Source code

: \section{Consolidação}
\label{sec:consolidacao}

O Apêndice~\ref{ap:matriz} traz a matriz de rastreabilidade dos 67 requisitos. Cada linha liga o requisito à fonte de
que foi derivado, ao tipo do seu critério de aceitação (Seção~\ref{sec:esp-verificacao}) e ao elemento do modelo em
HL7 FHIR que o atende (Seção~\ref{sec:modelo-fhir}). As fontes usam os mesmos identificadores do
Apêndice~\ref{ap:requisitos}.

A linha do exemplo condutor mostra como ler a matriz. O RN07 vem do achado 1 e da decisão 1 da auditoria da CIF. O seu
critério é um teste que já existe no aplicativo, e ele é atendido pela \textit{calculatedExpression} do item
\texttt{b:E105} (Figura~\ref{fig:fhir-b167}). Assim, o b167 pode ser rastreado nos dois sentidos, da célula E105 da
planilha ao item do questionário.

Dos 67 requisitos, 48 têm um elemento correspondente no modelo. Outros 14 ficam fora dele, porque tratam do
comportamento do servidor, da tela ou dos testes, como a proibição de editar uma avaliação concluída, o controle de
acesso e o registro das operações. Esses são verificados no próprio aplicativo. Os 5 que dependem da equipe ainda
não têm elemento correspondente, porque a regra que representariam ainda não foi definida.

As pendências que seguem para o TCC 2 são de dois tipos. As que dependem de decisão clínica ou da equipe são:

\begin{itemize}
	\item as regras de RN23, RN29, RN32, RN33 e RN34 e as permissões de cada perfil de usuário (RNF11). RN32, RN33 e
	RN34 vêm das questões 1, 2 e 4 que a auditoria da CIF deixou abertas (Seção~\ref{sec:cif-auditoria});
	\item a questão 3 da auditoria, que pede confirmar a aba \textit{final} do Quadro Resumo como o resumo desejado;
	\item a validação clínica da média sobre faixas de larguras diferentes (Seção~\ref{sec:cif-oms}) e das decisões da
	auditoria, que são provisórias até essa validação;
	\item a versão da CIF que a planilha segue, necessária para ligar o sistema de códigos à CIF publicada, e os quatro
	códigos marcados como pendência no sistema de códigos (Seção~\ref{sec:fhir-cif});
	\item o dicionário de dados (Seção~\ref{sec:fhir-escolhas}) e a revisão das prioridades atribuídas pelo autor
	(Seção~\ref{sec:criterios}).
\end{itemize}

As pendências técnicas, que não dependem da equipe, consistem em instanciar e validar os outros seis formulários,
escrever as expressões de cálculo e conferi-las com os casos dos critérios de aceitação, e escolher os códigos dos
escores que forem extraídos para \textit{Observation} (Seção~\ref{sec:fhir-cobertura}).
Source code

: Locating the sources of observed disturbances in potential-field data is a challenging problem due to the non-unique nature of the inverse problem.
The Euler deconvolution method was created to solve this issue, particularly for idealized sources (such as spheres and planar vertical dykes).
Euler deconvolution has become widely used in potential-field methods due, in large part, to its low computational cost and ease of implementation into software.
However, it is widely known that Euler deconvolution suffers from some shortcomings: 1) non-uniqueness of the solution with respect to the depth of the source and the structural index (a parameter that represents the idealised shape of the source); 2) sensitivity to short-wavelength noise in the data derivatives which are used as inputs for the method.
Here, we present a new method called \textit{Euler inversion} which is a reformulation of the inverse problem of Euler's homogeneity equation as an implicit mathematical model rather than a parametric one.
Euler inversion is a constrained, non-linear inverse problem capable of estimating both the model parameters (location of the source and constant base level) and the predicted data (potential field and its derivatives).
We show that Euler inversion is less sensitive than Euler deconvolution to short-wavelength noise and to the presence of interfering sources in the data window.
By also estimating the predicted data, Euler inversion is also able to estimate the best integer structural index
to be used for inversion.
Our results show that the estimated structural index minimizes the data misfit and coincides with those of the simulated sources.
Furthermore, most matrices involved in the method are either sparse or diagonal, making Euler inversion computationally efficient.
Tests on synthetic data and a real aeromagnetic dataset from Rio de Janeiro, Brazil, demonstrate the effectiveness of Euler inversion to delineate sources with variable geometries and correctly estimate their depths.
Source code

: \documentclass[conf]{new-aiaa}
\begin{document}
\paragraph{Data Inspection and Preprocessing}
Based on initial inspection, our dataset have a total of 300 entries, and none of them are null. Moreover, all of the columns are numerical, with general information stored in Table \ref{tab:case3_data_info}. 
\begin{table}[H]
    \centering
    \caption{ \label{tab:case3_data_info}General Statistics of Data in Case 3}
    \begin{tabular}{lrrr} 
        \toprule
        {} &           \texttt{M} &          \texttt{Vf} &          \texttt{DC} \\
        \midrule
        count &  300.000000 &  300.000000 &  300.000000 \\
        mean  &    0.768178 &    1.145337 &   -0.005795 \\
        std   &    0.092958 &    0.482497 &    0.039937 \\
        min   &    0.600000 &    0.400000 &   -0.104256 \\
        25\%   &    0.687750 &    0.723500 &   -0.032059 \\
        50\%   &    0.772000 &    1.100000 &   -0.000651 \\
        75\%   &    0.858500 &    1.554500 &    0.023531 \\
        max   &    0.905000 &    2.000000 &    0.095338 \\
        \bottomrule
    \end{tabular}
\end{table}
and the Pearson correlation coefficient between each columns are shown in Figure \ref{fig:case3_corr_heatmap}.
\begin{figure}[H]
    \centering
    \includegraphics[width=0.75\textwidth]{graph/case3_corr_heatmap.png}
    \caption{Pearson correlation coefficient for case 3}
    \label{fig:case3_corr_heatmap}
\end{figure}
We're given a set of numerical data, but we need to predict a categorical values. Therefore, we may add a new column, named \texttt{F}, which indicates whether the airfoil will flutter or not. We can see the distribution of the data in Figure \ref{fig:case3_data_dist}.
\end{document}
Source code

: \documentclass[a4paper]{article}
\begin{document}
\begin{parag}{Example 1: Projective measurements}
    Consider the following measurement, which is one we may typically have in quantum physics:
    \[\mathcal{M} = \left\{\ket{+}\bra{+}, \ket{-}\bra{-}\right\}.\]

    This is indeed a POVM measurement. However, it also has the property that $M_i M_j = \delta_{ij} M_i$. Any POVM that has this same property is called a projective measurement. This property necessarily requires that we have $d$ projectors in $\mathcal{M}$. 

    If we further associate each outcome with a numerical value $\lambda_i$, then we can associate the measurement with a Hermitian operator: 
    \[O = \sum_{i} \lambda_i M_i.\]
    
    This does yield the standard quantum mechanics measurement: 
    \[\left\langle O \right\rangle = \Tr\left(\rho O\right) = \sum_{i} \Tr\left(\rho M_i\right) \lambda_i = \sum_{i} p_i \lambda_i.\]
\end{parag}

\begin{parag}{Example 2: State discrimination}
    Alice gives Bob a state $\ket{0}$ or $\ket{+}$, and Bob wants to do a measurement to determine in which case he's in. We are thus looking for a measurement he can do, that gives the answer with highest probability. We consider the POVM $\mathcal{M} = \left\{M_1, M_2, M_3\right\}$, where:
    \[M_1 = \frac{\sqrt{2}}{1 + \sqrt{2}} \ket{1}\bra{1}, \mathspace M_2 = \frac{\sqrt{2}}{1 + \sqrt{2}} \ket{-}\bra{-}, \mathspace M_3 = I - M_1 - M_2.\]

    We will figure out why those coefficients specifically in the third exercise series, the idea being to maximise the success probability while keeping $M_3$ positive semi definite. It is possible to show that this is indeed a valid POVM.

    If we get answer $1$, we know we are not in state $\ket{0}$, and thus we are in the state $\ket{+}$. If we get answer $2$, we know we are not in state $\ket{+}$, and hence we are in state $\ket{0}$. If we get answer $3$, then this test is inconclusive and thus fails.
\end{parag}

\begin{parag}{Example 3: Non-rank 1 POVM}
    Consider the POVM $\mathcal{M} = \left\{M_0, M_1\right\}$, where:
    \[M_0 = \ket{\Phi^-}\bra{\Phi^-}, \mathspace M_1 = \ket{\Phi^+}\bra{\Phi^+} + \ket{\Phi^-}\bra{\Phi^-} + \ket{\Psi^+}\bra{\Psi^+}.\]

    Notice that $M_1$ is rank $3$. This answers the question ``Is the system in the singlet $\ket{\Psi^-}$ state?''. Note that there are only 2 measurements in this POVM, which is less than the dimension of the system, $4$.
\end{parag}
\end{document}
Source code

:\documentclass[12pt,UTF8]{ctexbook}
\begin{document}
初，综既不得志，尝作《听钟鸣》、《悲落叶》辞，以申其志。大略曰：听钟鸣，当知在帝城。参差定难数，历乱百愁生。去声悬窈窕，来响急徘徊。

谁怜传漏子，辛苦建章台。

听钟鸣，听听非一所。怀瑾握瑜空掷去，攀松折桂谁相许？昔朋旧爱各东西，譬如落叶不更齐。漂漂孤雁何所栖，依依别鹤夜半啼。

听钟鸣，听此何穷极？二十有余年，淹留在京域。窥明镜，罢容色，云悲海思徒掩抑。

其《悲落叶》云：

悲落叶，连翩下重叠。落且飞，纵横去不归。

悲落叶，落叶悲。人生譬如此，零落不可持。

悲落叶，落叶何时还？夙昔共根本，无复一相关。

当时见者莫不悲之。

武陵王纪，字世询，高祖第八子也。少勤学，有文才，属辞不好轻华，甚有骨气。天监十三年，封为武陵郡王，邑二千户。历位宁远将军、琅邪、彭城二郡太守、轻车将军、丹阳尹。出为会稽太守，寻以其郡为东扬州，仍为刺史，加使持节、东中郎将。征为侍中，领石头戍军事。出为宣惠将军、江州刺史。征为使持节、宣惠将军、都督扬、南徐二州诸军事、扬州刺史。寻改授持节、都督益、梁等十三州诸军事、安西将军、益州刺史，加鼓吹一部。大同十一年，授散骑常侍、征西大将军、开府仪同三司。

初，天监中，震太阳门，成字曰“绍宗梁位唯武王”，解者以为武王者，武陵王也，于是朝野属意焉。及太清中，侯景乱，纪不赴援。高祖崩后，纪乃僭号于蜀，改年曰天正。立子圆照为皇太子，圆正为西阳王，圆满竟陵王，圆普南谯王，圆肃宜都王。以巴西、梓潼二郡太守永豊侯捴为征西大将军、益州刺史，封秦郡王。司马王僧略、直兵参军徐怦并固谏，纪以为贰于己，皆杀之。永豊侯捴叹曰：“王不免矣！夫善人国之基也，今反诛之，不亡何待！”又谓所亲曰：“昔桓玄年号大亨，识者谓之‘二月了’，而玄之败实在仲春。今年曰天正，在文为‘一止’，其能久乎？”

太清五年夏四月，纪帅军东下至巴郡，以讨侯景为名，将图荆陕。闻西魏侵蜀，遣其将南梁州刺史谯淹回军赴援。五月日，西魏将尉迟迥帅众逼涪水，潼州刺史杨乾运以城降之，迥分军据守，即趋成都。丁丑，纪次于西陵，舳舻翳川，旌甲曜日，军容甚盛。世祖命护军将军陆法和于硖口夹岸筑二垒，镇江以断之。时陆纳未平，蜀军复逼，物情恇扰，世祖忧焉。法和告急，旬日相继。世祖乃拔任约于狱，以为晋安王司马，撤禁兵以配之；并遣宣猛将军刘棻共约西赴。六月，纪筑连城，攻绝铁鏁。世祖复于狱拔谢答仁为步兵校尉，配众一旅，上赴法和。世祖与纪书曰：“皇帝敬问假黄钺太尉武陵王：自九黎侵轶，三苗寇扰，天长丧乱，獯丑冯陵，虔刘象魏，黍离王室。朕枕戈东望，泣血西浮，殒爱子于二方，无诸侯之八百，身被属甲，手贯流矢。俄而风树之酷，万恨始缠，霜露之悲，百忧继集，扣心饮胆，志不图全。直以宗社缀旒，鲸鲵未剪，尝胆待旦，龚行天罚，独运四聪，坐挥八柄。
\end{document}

[REQUIRED WORK]: Out of the records above, pick each line that contains the string "those".

[TASK RESPONSE]:
Our results show that the estimated structural index minimizes the data misfit and coincides with those of the simulated sources.
    We will figure out why those coefficients specifically in the third exercise series, the idea being to maximise the success probability while keeping $M_3$ positive semi definite. It is possible to show that this is indeed a valid POVM.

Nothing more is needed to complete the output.